Bruno era un ser político. En el sentido de que creía en la positividad de las cosas. Y luego, creía en este proyecto y se identificaba completamente con él. Se sorprendía mucho y estaba felizmente maravillado ante el hecho de que se hubiera podido hacer una película tan particular. En el rodaje había una armonía total entre nosotros.

¿No había ningún delegado de la RAI en el rodaje?

Había uno, pero venía y no venía. Y no olvidemos que el productor era De Seta, que sabía defender bien su papel. Su único error fue L’invitata, donde no era el productor ni el autor del tema. No era su cine, se había alejado demasiado de su método de trabajo y de la concepción de su película.

¿Cuál fue la reacción de tus compañeros cuando vieron la película en TV?

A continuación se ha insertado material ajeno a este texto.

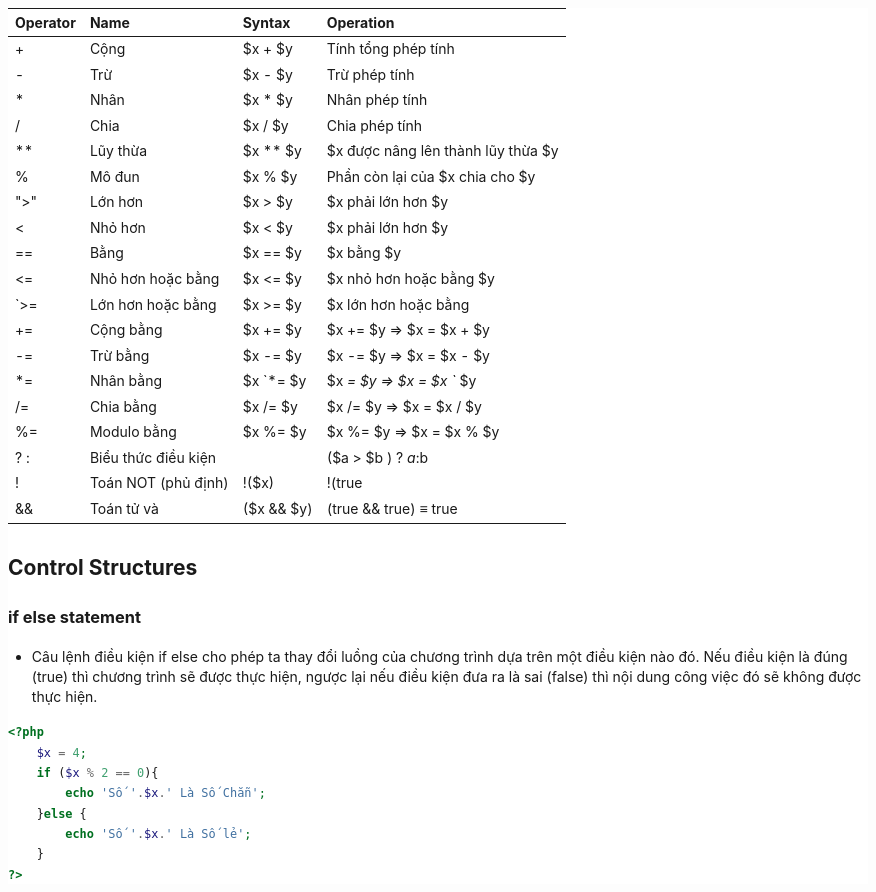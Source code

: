 | Operator | Name                | Syntax   | Operation                          |
|:---------|:--------------------|:---------|:-----------------------------------|
| +        | Cộng                | $x + $y  | Tính tổng phép tính                |
| -        | Trừ                 | $x - $y  | Trừ phép tính                      |
| *        | Nhân                | $x * $y  | Nhân phép tính                     |
| /        | Chia                | $x / $y  | Chia phép tính                     |
| **       | Lũy thừa            | $x ** $y | $x được nâng lên thành lũy thừa $y |
| %        | Mô đun              | $x % $y  | Phần còn lại của $x chia cho $y    |
| ">"      | Lớn hơn             | $x > $y  | $x phải lớn hơn $y                 |
| <        | Nhỏ hơn             | $x < $y  | $x phải lớn hơn $y                 |
| ==       | Bằng                | $x == $y | $x bằng $y                         |
| <=       | Nhỏ hơn hoặc bằng   | $x <= $y | $x nhỏ hơn hoặc bằng $y            |
| `>=      | Lớn hơn hoặc bằng   | $x >= $y | $x lớn hơn hoặc bằng               |
| +=       | Cộng bằng           | $x += $y | $x += $y => $x = $x + $y           |
| -=       | Trừ bằng            | $x -= $y | $x -= $y => $x = $x - $y           |
| *=       | Nhân bằng           | $x `*= $y| $x *= $y => $x = $x `* $y          |
| /=       | Chia bằng           | $x /= $y | $x /= $y => $x = $x / $y           |
| %=       | Modulo bằng         | $x %= $y | $x %= $y => $x = $x % $y           |
| ? :      | Biểu thức điều kiện |          | ($a > $b ) ? $a :$b                |
| !        | Toán NOT (phủ định) | !($x)    | !(true || true) ≡ false            |
| &&       | Toán tử và          |($x && $y)| (true && true) ≡ true              |


## Control Structures

### if else statement

- Câu lệnh điều kiện if else cho phép ta thay đổi luồng của chương trình dựa trên một điều kiện nào đó. Nếu điều kiện là đúng (true) thì chương trình sẽ được thực hiện, ngược lại nếu điều kiện đưa ra là sai (false) thì nội dung công việc đó sẽ không được thực hiện.

```php
<?php
    $x = 4;
    if ($x % 2 == 0){
        echo 'Số '.$x.' Là Số Chẵn';
    }else {
        echo 'Số '.$x.' Là Số lẻ';
    }
?>
```
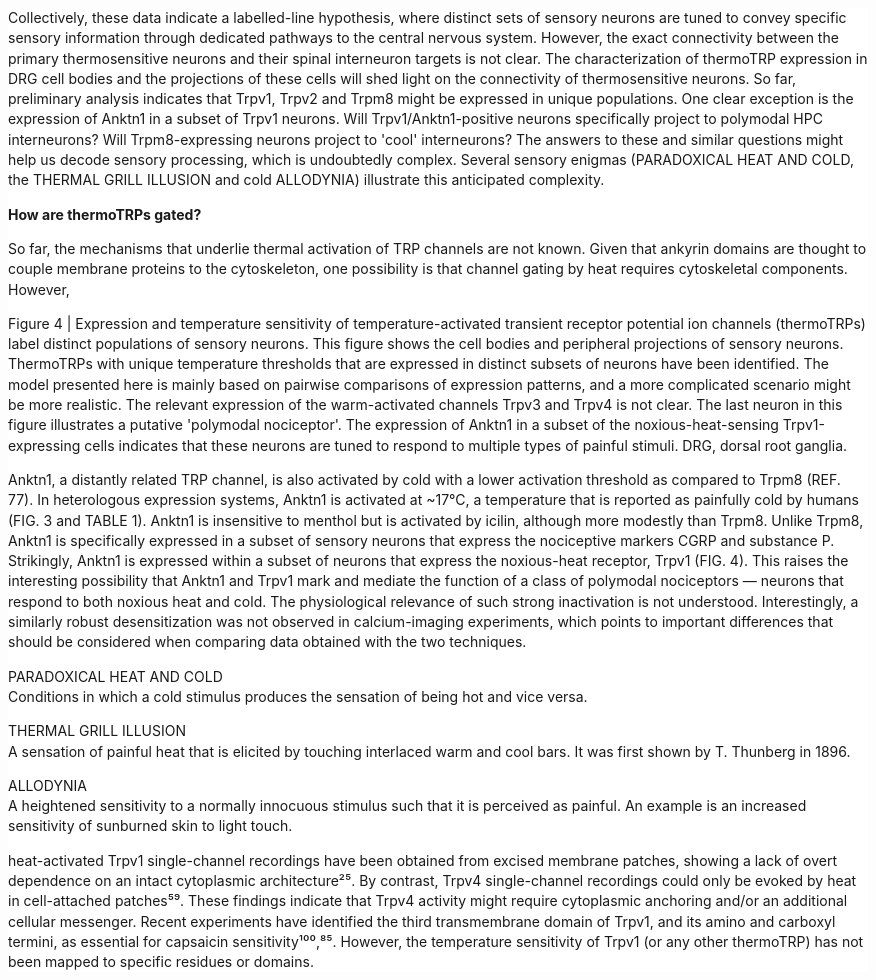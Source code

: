 Collectively, these data indicate a labelled-line hypothesis, where distinct sets of sensory neurons are tuned to convey specific sensory information through dedicated pathways to the central nervous system. However, the exact connectivity between the primary thermosensitive neurons and their spinal interneuron targets is not clear. The characterization of thermoTRP expression in DRG cell bodies and the projections of these cells will shed light on the connectivity of thermosensitive neurons. So far, preliminary analysis indicates that Trpv1, Trpv2 and Trpm8 might be expressed in unique populations. One clear exception is the expression of Anktn1 in a subset of Trpv1 neurons. Will Trpv1/Anktn1-positive neurons specifically project to polymodal HPC interneurons? Will Trpm8-expressing neurons project to 'cool' interneurons? The answers to these and similar questions might help us decode sensory processing, which is undoubtedly complex. Several sensory enigmas (PARADOXICAL HEAT AND COLD, the THERMAL GRILL ILLUSION and cold ALLODYNIA) illustrate this anticipated complexity.

**How are thermoTRPs gated?**

So far, the mechanisms that underlie thermal activation of TRP channels are not known. Given that ankyrin domains are thought to couple membrane proteins to the cytoskeleton, one possibility is that channel gating by heat requires cytoskeletal components. However,

Figure 4 | Expression and temperature sensitivity of temperature-activated transient receptor potential ion channels (thermoTRPs) label distinct populations of sensory neurons. This figure shows the cell bodies and peripheral projections of sensory neurons. ThermoTRPs with unique temperature thresholds that are expressed in distinct subsets of neurons have been identified. The model presented here is mainly based on pairwise comparisons of expression patterns, and a more complicated scenario might be more realistic. The relevant expression of the warm-activated channels Trpv3 and Trpv4 is not clear. The last neuron in this figure illustrates a putative 'polymodal nociceptor'. The expression of Anktn1 in a subset of the noxious-heat-sensing Trpv1-expressing cells indicates that these neurons are tuned to respond to multiple types of painful stimuli. DRG, dorsal root ganglia.

Anktn1, a distantly related TRP channel, is also activated by cold with a lower activation threshold as compared to Trpm8 (REF. 77). In heterologous expression systems, Anktn1 is activated at ~17°C, a temperature that is reported as painfully cold by humans (FIG. 3 and TABLE 1). Anktn1 is insensitive to menthol but is activated by icilin, although more modestly than Trpm8. Unlike Trpm8, Anktn1 is specifically expressed in a subset of sensory neurons that express the nociceptive markers CGRP and substance P. Strikingly, Anktn1 is expressed within a subset of neurons that express the noxious-heat receptor, Trpv1 (FIG. 4). This raises the interesting possibility that Anktn1 and Trpv1 mark and mediate the function of a class of polymodal nociceptors — neurons that respond to both noxious heat and cold. The physiological relevance of such strong inactivation is not understood. Interestingly, a similarly robust desensitization was not observed in calcium-imaging experiments, which points to important differences that should be considered when comparing data obtained with the two techniques.

PARADOXICAL HEAT AND COLD  
Conditions in which a cold stimulus produces the sensation of being hot and vice versa.

THERMAL GRILL ILLUSION  
A sensation of painful heat that is elicited by touching interlaced warm and cool bars. It was first shown by T. Thunberg in 1896.

ALLODYNIA  
A heightened sensitivity to a normally innocuous stimulus such that it is perceived as painful. An example is an increased sensitivity of sunburned skin to light touch.

heat-activated Trpv1 single-channel recordings have been obtained from excised membrane patches, showing a lack of overt dependence on an intact cytoplasmic architecture²⁵. By contrast, Trpv4 single-channel recordings could only be evoked by heat in cell-attached patches⁵⁹. These findings indicate that Trpv4 activity might require cytoplasmic anchoring and/or an additional cellular messenger. Recent experiments have identified the third transmembrane domain of Trpv1, and its amino and carboxyl termini, as essential for capsaicin sensitivity¹⁰⁰,⁸⁵. However, the temperature sensitivity of Trpv1 (or any other thermoTRP) has not been mapped to specific residues or domains.
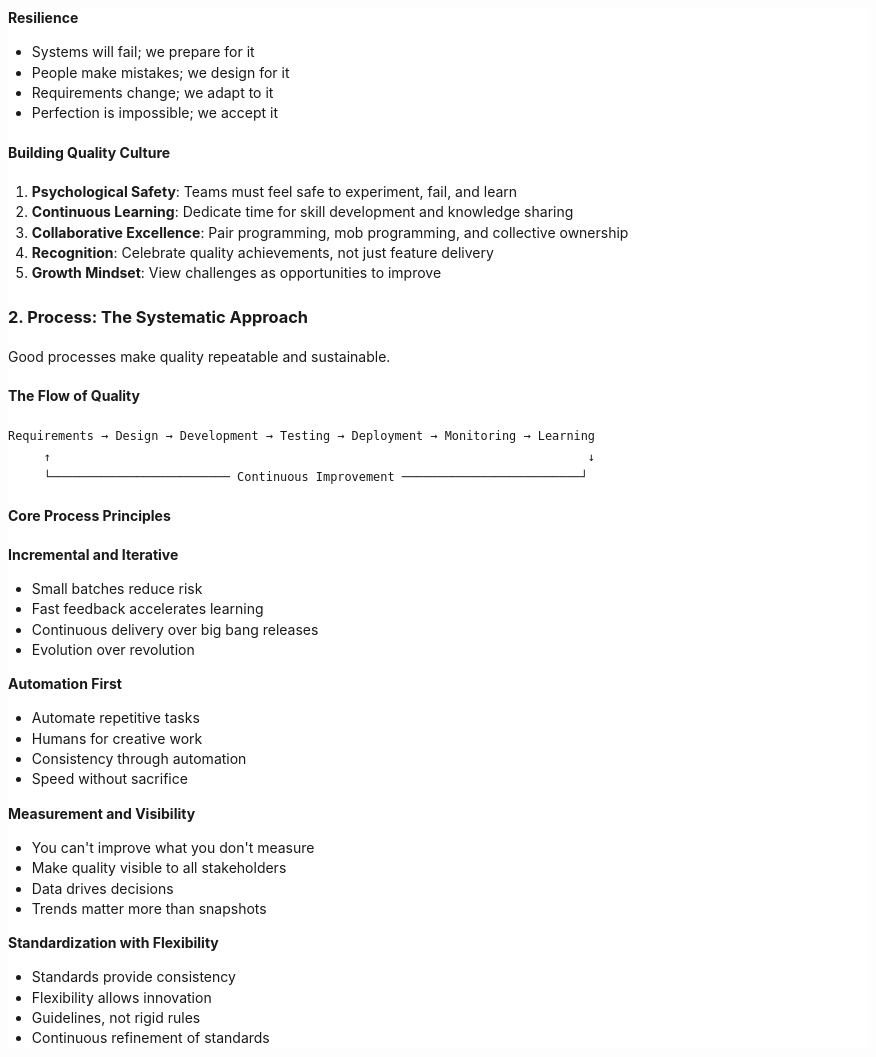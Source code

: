 **Resilience**

- Systems will fail; we prepare for it
- People make mistakes; we design for it
- Requirements change; we adapt to it
- Perfection is impossible; we accept it

#### Building Quality Culture

1. **Psychological Safety**: Teams must feel safe to experiment, fail, and learn
2. **Continuous Learning**: Dedicate time for skill development and knowledge sharing
3. **Collaborative Excellence**: Pair programming, mob programming, and collective ownership
4. **Recognition**: Celebrate quality achievements, not just feature delivery
5. **Growth Mindset**: View challenges as opportunities to improve

### 2. Process: The Systematic Approach

Good processes make quality repeatable and sustainable.

#### The Flow of Quality

```
Requirements → Design → Development → Testing → Deployment → Monitoring → Learning
     ↑                                                                           ↓
     └───────────────────────── Continuous Improvement ─────────────────────────┘
```

#### Core Process Principles

**Incremental and Iterative**

- Small batches reduce risk
- Fast feedback accelerates learning
- Continuous delivery over big bang releases
- Evolution over revolution

**Automation First**

- Automate repetitive tasks
- Humans for creative work
- Consistency through automation
- Speed without sacrifice

**Measurement and Visibility**

- You can't improve what you don't measure
- Make quality visible to all stakeholders
- Data drives decisions
- Trends matter more than snapshots

**Standardization with Flexibility**

- Standards provide consistency
- Flexibility allows innovation
- Guidelines, not rigid rules
- Continuous refinement of standards
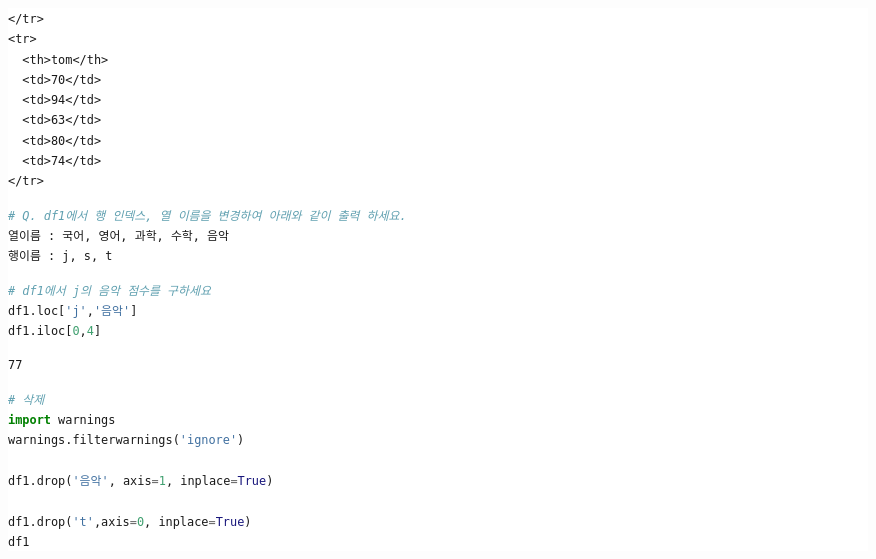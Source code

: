     </tr>
    <tr>
      <th>tom</th>
      <td>70</td>
      <td>94</td>
      <td>63</td>
      <td>80</td>
      <td>74</td>
    </tr>
  </tbody>
</table>
</div>




```python
# Q. df1에서 행 인덱스, 열 이름을 변경하여 아래와 같이 출력 하세요.     
열이름 : 국어, 영어, 과학, 수학, 음악
행이름 : j, s, t
```


```python
# df1에서 j의 음악 점수를 구하세요
df1.loc['j','음악']
df1.iloc[0,4]
```




    77




```python
# 삭제
import warnings
warnings.filterwarnings('ignore')

df1.drop('음악', axis=1, inplace=True)

df1.drop('t',axis=0, inplace=True)
df1
```




<div>
<style scoped>
    .dataframe tbody tr th:only-of-type {
        vertical-align: middle;
    }

    .dataframe tbody tr th {
        vertical-align: top;
    }
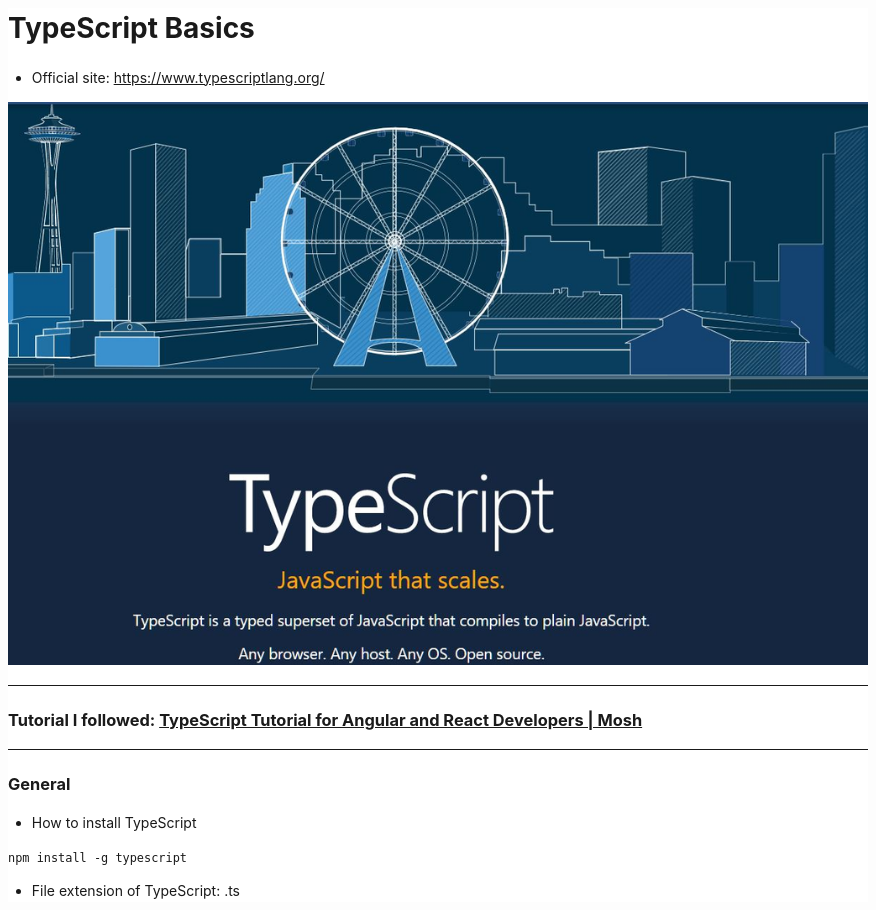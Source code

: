 # TypeScript Basics

- Official site: https://www.typescriptlang.org/

![typescript](./docs/typescript.JPG)

---

### Tutorial I followed: [TypeScript Tutorial for Angular and React Developers | Mosh](https://www.youtube.com/watch?v=NjN00cM18Z4&list=WL&index=8&t=0s)

---

### General

- How to install TypeScript

```
npm install -g typescript
```

- File extension of TypeScript: .ts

En general, de indiferencia. Parecía que no les interesaban ninguna de las innovaciones técnicas que habíamos encontrado. Pero ya sabes, la cámara en mano, el reportaje era algo diferente de la visión del director de fotografía de ahora. A los directores de fotografía siempre nos han gustado más las luces, el teatro... el resto tendía a ser considerado como reportaje. Tal vez muchos han entendido este milagro llamado Diario di un maestro, pero pocos me lo han manifestado. He recibido más elogios con otras películas.


Diario di un maestro (Vittorio de Seta, 1970)


En Diario di un maestro estaba la dificultad de filmar en un interior...

Resolvimos la dificultad de las luces gracias al hecho de que sabíamos que habría habido más problemas con actores reales, con el maquillaje, en un interior tan pequeño. Aquí ya no quedaba nada, ni siquiera maquillaje, sólo había que poner bastante luz para poder filmar. Por lo demás, en una clase no era necesario tener una luz muy buscada, así que haciendo una iluminación simple y rodando cámara en mano, ¿cómo se podía pretender que me elogiaran o que me premiaran?

¿Cómo fue en general tu relación con De Seta?

Siempre un poco conflictiva, porque había proyectos en curso que luego no se hacían. Me quedaba a su disposición y luego no ocurría nada. Y luego siempre se sorprendía mucho cuando yo hacía películas con otros cineastas. He hecho cerca de ochenta películas, si me hubiera quedado sólo con De Seta no habría hecho ninguna, porque según él yo debía hacerlas sólo con él. Ha pensado en mí para todos sus proyectos, como si estuviéramos comprometidos... Pero más allá del placer del trabajo, también había cuestiones económicas, que Vittorio, por suerte, no debía pensar de manera demasiado frecuente.

¿Qué diferencia encontraste entre Diario di un maestro y Quando la scuola cambia?

Es una investigación, un puro reportaje, con entrevistas a extraordinarios maestros y maestras que habían adoptado una nueva didáctica en toda Italia. Recuerdo en Foggia al maestro Carmine De Padova que daba clases en las comunidades albanesas. Lo llamé para mi película, L’armata ritorna, pidiéndole que hiciera de secretario de Marcelo Mastroianni. Por lo demás, aunque la película se fuera haciendo en intervalos de tiempo bastante largos en los que yo trabaja en otros lugares, incluso en el extranjero, nuestras relaciones seguían siendo buenas.

¿Recuerdas algún proyecto de De Seta que no se haya realizado?

En realidad, recuerdo más bien los que Antonioni no hizo. Probablemente, el proyecto del cual más me habló De Seta sea San Paolo. Debió hacerle sentir muy mal no haber hecho este proyecto. Había escrito mucho, pero todavía no había buscado las localizaciones.

Publicado originalmente en Il maestro impaziente.
Sergio Toffetti (Ed.). Milán: Feltrinelli, 2012.

Traducción del italiano de Francisco Algarín Navarro.